Approach No. 1
Here's something in a numpythonic vectorized way based on np.bincount-
N = A.shape[1]-1
unqA1, id = np.unique(A[:, 0], return_inverse=True)
subs = np.arange(N)*(id.max()+1) + id[:,None]
sums = np.bincount( subs.ravel(), weights=A[:,1:].ravel() )
out = np.append(unqA1[:,None],sums.reshape(N,-1).T,1)
Example input, output -
In [66]: A
Out[66]:
array([[1, 2, 3],
[1, 4, 6],
[2, 3, 5],
[2, 6, 2],
[7, 2, 1],
[2, 0, 3]])
In [67]: out
Out[67]:
array([[ 1., 6., 9.],
[ 2., 9., 10.],
[ 7., 2., 1.]])
Approach # 2
Here the other is based on np.cumsumand np.diff-
sA = A[np.argsort(A[:,0]),:]
row_mask = np.append(np.diff(sA[:,0],axis=0)!=0,[True])
cumsum_grps = sA.cumsum(0)[row_mask,1:]
sum_grps = np.diff(cumsum_grps,axis=0)
counts = np.concatenate((cumsum_grps[0,:][None],sum_grps),axis=0)
out = np.concatenate((sA[row_mask,0][:,None],counts),axis=1)
Benchmarking
Here are some runtime tests for the numpy-based approaches presented so far for the question -
In [319]: A = np.random.randint(0,1000,(100000,10))

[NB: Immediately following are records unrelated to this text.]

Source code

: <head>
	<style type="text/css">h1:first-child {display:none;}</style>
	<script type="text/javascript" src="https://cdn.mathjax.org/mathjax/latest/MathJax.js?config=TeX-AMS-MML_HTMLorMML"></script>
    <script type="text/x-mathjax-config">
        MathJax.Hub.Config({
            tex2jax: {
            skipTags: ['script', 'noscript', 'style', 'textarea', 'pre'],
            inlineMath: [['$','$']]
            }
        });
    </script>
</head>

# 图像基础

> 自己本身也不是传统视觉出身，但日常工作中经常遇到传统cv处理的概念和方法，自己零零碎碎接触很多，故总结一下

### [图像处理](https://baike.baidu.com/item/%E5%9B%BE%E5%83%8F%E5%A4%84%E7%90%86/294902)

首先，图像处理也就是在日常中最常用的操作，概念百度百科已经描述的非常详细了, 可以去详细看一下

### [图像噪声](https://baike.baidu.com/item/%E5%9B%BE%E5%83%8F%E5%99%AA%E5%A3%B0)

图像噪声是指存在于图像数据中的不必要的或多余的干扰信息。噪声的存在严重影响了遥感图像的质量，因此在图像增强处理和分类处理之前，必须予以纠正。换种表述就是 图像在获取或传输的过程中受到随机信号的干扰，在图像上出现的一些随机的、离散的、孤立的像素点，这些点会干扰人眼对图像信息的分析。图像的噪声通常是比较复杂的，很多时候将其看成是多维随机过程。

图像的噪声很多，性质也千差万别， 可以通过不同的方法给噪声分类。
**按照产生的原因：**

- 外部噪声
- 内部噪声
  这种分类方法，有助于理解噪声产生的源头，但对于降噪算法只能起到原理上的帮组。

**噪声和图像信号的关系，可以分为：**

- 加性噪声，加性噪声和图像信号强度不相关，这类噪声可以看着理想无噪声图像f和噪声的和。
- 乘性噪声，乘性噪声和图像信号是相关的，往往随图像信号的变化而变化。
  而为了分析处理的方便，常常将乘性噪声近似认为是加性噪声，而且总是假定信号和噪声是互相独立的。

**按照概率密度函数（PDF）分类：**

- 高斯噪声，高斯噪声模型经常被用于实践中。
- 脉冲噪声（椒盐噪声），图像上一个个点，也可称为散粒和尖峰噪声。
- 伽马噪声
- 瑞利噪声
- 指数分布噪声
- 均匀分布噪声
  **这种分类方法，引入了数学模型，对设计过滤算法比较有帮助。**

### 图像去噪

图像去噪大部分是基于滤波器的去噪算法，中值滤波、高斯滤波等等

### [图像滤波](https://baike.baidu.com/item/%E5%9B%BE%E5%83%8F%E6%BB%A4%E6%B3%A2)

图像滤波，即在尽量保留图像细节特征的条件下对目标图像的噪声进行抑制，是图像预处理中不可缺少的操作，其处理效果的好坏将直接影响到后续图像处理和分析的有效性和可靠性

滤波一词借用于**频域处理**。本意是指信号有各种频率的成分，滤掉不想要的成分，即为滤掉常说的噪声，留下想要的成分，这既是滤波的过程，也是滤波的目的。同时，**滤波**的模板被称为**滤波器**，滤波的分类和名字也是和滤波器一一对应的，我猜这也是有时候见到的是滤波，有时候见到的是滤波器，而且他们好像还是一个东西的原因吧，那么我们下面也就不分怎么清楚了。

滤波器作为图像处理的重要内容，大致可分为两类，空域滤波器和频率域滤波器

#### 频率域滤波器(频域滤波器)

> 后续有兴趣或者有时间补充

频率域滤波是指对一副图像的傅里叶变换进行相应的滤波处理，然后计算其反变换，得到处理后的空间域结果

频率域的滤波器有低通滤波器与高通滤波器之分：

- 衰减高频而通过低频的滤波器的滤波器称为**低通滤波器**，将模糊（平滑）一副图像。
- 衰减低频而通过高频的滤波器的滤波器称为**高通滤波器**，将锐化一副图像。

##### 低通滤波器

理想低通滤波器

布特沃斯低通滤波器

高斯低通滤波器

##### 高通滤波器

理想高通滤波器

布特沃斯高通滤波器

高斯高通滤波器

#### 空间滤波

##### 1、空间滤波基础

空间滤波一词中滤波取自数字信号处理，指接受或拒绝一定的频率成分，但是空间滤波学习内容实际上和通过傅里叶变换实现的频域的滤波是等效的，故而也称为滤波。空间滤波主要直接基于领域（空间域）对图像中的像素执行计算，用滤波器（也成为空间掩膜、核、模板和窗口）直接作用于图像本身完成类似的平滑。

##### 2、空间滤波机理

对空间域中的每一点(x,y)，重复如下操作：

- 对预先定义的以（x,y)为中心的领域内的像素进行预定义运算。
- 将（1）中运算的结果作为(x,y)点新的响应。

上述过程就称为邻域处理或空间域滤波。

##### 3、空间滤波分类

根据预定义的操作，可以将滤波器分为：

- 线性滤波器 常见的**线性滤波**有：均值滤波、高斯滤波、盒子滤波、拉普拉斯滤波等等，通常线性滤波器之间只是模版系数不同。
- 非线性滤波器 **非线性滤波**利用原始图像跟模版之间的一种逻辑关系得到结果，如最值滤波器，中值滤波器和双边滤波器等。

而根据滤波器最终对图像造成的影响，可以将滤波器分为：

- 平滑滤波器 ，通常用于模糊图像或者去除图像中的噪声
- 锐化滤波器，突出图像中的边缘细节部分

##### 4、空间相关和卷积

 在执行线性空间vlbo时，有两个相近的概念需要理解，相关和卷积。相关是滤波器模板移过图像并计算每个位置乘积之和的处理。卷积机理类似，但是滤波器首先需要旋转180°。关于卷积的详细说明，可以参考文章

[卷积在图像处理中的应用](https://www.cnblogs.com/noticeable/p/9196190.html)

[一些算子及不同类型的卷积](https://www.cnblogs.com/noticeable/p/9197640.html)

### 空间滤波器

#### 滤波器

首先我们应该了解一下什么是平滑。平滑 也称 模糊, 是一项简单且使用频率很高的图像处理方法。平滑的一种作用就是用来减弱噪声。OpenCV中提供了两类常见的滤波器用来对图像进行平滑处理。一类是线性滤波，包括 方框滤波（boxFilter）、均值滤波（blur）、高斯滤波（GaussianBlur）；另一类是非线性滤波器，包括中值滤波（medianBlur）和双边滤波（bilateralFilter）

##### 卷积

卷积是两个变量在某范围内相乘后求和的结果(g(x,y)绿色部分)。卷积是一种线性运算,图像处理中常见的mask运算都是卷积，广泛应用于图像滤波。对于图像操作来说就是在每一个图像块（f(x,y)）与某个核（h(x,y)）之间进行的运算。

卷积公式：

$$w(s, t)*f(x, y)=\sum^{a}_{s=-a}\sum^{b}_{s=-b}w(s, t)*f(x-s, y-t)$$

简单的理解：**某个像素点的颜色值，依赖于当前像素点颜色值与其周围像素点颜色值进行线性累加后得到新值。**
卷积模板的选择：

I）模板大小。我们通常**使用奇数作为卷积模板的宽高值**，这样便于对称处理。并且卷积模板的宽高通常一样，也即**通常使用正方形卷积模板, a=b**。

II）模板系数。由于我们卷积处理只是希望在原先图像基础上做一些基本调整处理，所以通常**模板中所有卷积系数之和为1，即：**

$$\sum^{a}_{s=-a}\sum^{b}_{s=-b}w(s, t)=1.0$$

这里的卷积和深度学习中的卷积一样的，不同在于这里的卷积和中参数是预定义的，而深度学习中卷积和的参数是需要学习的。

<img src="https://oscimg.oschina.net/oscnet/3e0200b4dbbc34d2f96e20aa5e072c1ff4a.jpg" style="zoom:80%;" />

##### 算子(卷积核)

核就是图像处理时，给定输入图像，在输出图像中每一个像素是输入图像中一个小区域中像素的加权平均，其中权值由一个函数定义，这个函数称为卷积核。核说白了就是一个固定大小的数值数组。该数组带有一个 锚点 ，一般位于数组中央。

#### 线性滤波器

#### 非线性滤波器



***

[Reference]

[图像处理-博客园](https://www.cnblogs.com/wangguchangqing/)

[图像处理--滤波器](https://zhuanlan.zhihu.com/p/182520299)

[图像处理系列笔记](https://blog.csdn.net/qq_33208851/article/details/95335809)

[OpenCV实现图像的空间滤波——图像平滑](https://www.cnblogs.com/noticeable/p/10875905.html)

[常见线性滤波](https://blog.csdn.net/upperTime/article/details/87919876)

In [320]: %timeit cumsum_diff(A)
100 loops, best of 3: 12.1 ms per loop
In [321]: %timeit bincount(A)
10 loops, best of 3: 21.4 ms per loop
In [322]: %timeit add_at(A)
10 loops, best of 3: 60.4 ms per loop
In [323]: A = np.random.randint(0,1000,(100000,20))
In [324]: %timeit cumsum_diff(A)
10 loops, best of 3: 32.1 ms per loop
In [325]: %timeit bincount(A)
10 loops, best of 3: 32.3 ms per loop
In [326]: %timeit add_at(A)
10 loops, best of 3: 113 ms per loop
It seems to Approach #2: cumsum + diffwork pretty well.